FIG. 7 is a front end view of the slipforming assembly of FIG. 1;

FIG. 8 is a rear end view of the slipforming assembly of FIG. 1;

FIG. 9 is an external side elevation of selected components of the slipforming assembly of FIG. 1 with the metal pipe being concealed;

FIG. 10 is a side elevation of the slipforming assembly of FIG. 1 with the metal pipe exposed within the excavated trench;

FIG. 11 is a side elevation of an opened and inclined slot drain formed by the slipforming assembly of FIG. 1; and

FIG. 12 is a perspective view of the slot drain of FIG. 11.

DETAILED DESCRIPTION OF VARIOUS EMBODIMENTS

Various embodiments of the present invention now will be described more fully hereinafter with reference to the accompanying drawings, in which some, but not all embodiments of the inventions are shown. Indeed, these inventions may be embodied in many different forms and should not be construed as limited to the embodiments set forth herein; rather, these embodiments are provided so that this disclosure will satisfy applicable legal requirements. The term “or” is used herein in both the alternative and conjunctive sense, unless otherwise indicated. The terms “illustrative” and “exemplary” are used to be examples with no indication of quality level. Like numbers refer to like elements throughout.

Referring to FIGS. 3 to 6, an assembly 10 for slipforming a slot drain with concrete is shown. The assembly 10 has a slipform paver 12, a movable sleeve, a void forming means and a taut tether. The movable sleeve is in the form of a cylindrical metal pipe 14 configured to fit over the void forming means which takes the form of a deflatable tube 16 being sealed at one end. During preparation, the tube 16 with the sealed end is laid in an excavated trench 18 in a deflated state, fed through the metal pipe 14 and then inflated.

As best shown in FIGS. 4 and 5, the assembly 10 has a first taut tether in the form of a stringline 20 being held in place by a system of stakes 22 and fastening means such as clamping devices 24 alongside the excavated trench 18. The stringline may be made of wire, cable, woven nylon, polyethylene rope, or similar materials. In the present embodiment, the stringline 20 is provided and maintained in an inclined disposition to provide a parallel reference for guiding the metal pipe 14 which in use is driven forward by the slipform paver 12. It should be noted that the stringline 20 may be provided and maintained in a declined disposition as well, depending on the desired ultimate disposition of the slot drain and on the side of the excavated trench 18 on which the slipform paver 12 is located.

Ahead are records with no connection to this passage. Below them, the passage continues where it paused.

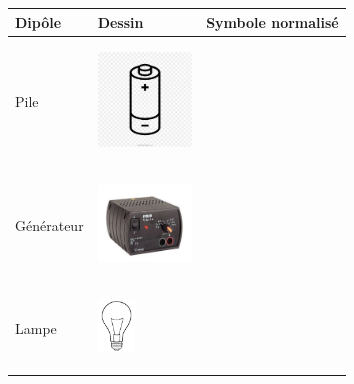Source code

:\documentclass[11pt]{article}
\begin{document}
\begin{question}


\end{question}
		\renewcommand{\arraystretch}{4.75}

		\begin{center}
		\begin{tabular}{ |p{6cm}|p{6cm}|p{6cm}|  }
			\hline
			Dipôle 						& Dessin & Symbole normalisé \\\hline\hline
			Pile 						& 
			\begin{minipage}{.3\textwidth}
				\begin{center}
					\includegraphics[width=2.5cm]{pile.jpg}
				\end{center}
			  \end{minipage} &  \\\hline

			Générateur 						& 
			\begin{minipage}{.2\textwidth}
				\begin{center}
					\includegraphics[width=2.5cm]{générateur.jpg}
				\end{center}
			\end{minipage} &  \\\hline

			Lampe 	&
			\begin{minipage}{.3\textwidth}
				\begin{center}
					\includegraphics[width=1cm]{lampe.jpg}
				\end{center}
			  \end{minipage} &  \\\hline


\end{tabular}
\end{center}
\end{document}
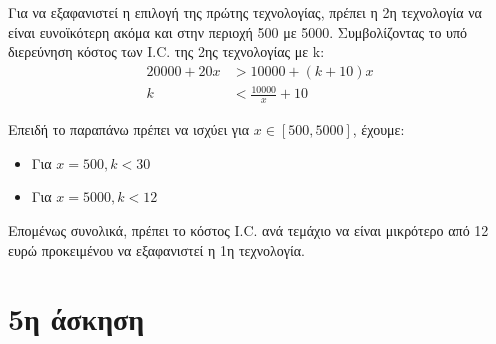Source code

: \documentclass[a4paper]{article}
\begin{document}
Για να εξαφανιστεί η επιλογή της πρώτης τεχνολογίας, πρέπει η 2η τεχνολογία να είναι ευνοϊκότερη ακόμα και στην περιοχή 500 με 5000. Συμβολίζοντας το υπό διερεύνηση κόστος των I.C. της 2ης τεχνολογίας με k:
\begin{align*}
	20000+20x &> 10000 + (k+10)x \\
	k &< \frac{10000}{x}+10 
\end{align*}

Επειδή το παραπάνω πρέπει να ισχύει για $ x \in [500,5000] $, έχουμε:

\begin{itemize}
	\item Για $x = 500, k < 30$
	\item Για $x = 5000, k < 12$
\end{itemize}

Επομένως συνολικά, πρέπει το κόστος I.C. ανά τεμάχιο να είναι μικρότερο από 12 ευρώ προκειμένου να εξαφανιστεί η 1η τεχνολογία.

\section*{5η άσκηση}


\end{document}
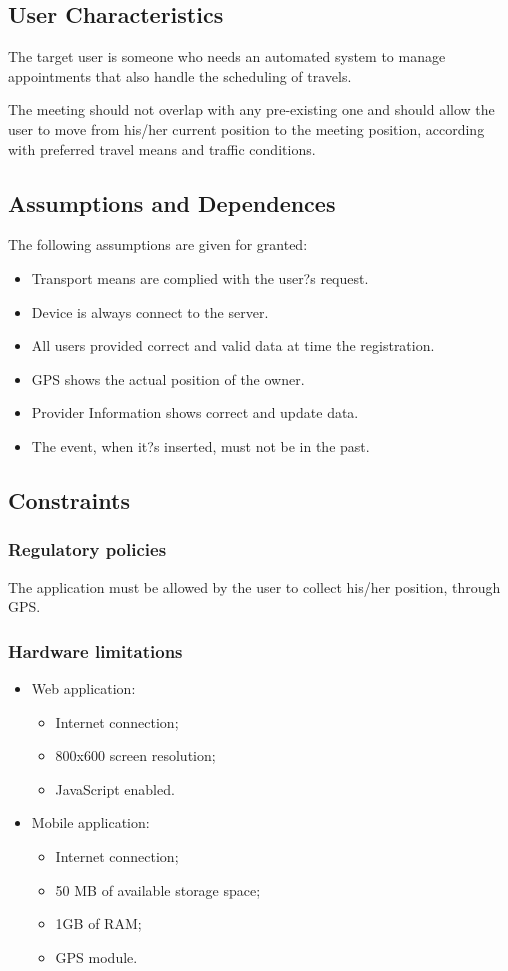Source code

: \documentclass{article}
\begin{document}
	
	\subsection{User Characteristics}
	The target user is someone who needs an automated system to manage appointments that also handle the scheduling of travels.
	
	The meeting should not overlap with any pre-existing one and should allow the user to move from his/her current position to the meeting position, according with preferred travel means and traffic conditions.
	
	
	\subsection{Assumptions and Dependences}
	The following assumptions are given for granted:
	\begin{itemize}
	\item  Transport means are complied with the user?s request.
	\item  Device is always connect to the server.
	\item  All users provided correct and valid data at time the registration.
	\item  GPS shows the actual position of the owner.
	\item  Provider Information shows correct and update data.
	\item  The event, when it?s inserted, must not be in the past.
	\end{itemize}
	
	
	\subsection{Constraints}
	
	
	\subsubsection{Regulatory policies}
	The application must be allowed by the user to collect his/her position, through GPS.
	
	
	\subsubsection{Hardware limitations}
	\begin{itemize}
	\item Web application:
		\begin{itemize}
		\item Internet connection;
		\item 800x600 screen resolution;
		\item JavaScript enabled.
		\end{itemize}
	\item Mobile application:
		\begin{itemize}
		\item Internet connection;
		\item 50 MB of available storage space;
		\item 1GB of RAM;
		\item GPS module.
		\end{itemize}
	\end{itemize}
	
\end{document}
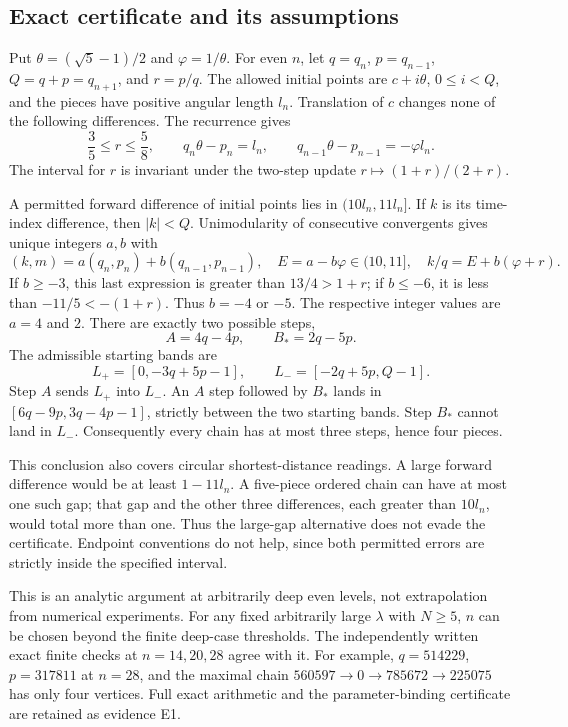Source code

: \documentclass[10pt]{article}
\begin{document}
\subsection*{Exact certificate and its assumptions}
Put \(\theta=(\sqrt5-1)/2\) and \(\varphi=1/\theta\). For even \(n\), let \(q=q_n\), \(p=q_{n-1}\), \(Q=q+p=q_{n+1}\), and \(r=p/q\). The allowed initial points are \(c+i\theta\), \(0\leq i<Q\), and the pieces have positive angular length \(l_n\). Translation of \(c\) changes none of the following differences. The recurrence gives \[\frac35\leq r\leq\frac58,\qquad
  q_n\theta-p_n=l_n,\qquad
  q_{n-1}\theta-p_{n-1}=-\varphi l_n.\] The interval for \(r\) is invariant under the two-step update \(r\mapsto(1+r)/(2+r)\).\par
A permitted forward difference of initial points lies in \((10l_n,11l_n]\). If \(k\) is its time-index difference, then \(|k|<Q\). Unimodularity of consecutive convergents gives unique integers \(a,b\) with \[(k,m)=a(q_n,p_n)+b(q_{n-1},p_{n-1}),\quad
 E=a-b\varphi\in(10,11],\quad
 k/q=E+b(\varphi+r).\] If \(b\geq-3\), this last expression is greater than \(13/4>1+r\); if \(b\leq-6\), it is less than \(-11/5<-(1+r)\). Thus \(b=-4\) or \(-5\). The respective integer values are \(a=4\) and \(2\). There are exactly two possible steps, \[A=4q-4p,\qquad B_*=2q-5p.\] The admissible starting bands are \[L_+=[0,-3q+5p-1],\qquad L_-=[-2q+5p,Q-1].\] Step \(A\) sends \(L_+\) into \(L_-\). An \(A\) step followed by \(B_*\) lands in \([6q-9p,3q-4p-1]\), strictly between the two starting bands. Step \(B_*\) cannot land in \(L_-\). Consequently every chain has at most three steps, hence four pieces.\par
This conclusion also covers circular shortest-distance readings. A large forward difference would be at least \(1-11l_n\). A five-piece ordered chain can have at most one such gap; that gap and the other three differences, each greater than \(10l_n\), would total more than one. Thus the large-gap alternative does not evade the certificate. Endpoint conventions do not help, since both permitted errors are strictly inside the specified interval.\par
This is an analytic argument at arbitrarily deep even levels, not extrapolation from numerical experiments. For any fixed arbitrarily large \(\lambda\) with \(N\geq5\), \(n\) can be chosen beyond the finite deep-case thresholds. The independently written exact finite checks at \(n=14,20,28\) agree with it. For example, \(q=514229\), \(p=317811\) at \(n=28\), and the maximal chain \(560597\to0\to785672\to225075\) has only four vertices. Full exact arithmetic and the parameter-binding certificate are retained as evidence E1.\par
\end{document}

As shown in FIGS. 4 and 5, the assembly 10 also includes sensing means and two actuators. The sensing means are in the form of wands 25 & 26 designed to receive guidance from the inclined stringline 20 for dictating the elevations and dispositions of the metal pipe 14. The actuators are in the form of hydraulic rams which are connected to the metal pipe 14. The actuators are controlled by the sensing wands 24 to achieve the dictated elevations and dispositions of the metal pipe 14.

Referring to FIGS. 6 to 8, one of the actuators being a hydraulic ram 28 is associated with a first end 30 of the pipe 14 whereas the other actuator being another hydraulic ram 32 is associated with an opposite end 34 of the pipe 14. The hydraulic ram 28 is connected to a (first) connecting means being in the form of a plate 36. The hydraulic ram 28 is configured to actuate the plate 36 which is welded to the first end 30 of the pipe 14. The hydraulic ram 32 is also connected to a (second) connecting means which is also in the form of a plate 38. Part of the base of plate 38 is welded to almost half of the length of the pipe 14 covering the end 34. The hydraulic ram 32 is connected an upper part of the plate 38 and is capable of actuating the pipe 14 via the plate 38. In the present embodiment, the plates 36 & 38 are disposed perpendicular to one another and form part of a slipforming mould 46.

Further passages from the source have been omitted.